Take every line from the listing below that includes "TypeScript" and copy it.

-- Data supplied follows --

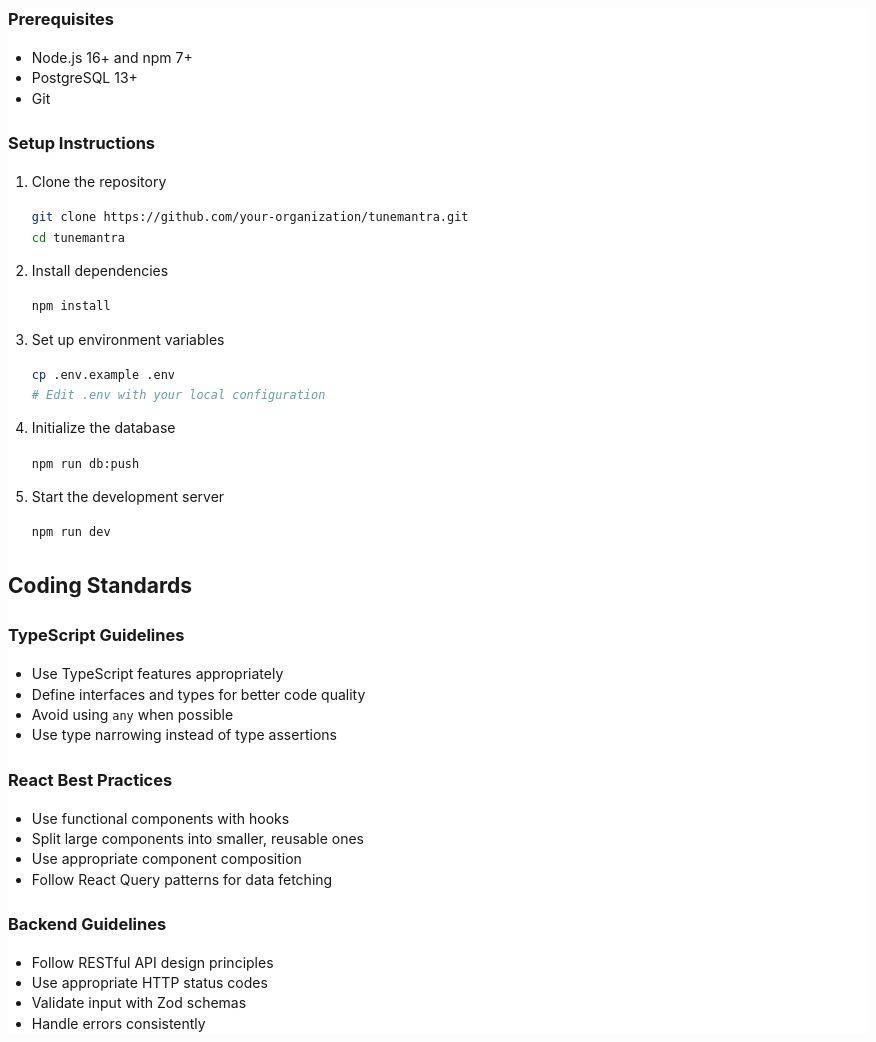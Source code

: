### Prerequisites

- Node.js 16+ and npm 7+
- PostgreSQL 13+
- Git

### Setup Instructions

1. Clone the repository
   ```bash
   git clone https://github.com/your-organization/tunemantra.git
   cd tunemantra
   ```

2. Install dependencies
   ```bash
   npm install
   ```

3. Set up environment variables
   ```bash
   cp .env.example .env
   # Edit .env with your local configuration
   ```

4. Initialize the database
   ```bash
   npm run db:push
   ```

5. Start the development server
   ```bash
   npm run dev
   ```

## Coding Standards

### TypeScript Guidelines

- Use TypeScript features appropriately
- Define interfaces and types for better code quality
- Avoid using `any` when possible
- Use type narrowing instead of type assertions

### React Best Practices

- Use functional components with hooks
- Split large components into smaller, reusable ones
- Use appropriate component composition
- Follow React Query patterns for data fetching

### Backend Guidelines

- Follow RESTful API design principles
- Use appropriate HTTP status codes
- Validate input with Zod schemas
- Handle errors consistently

-- Data supplied concluded --

#### [Result of this exercise]
### TypeScript Guidelines
- Use TypeScript features appropriately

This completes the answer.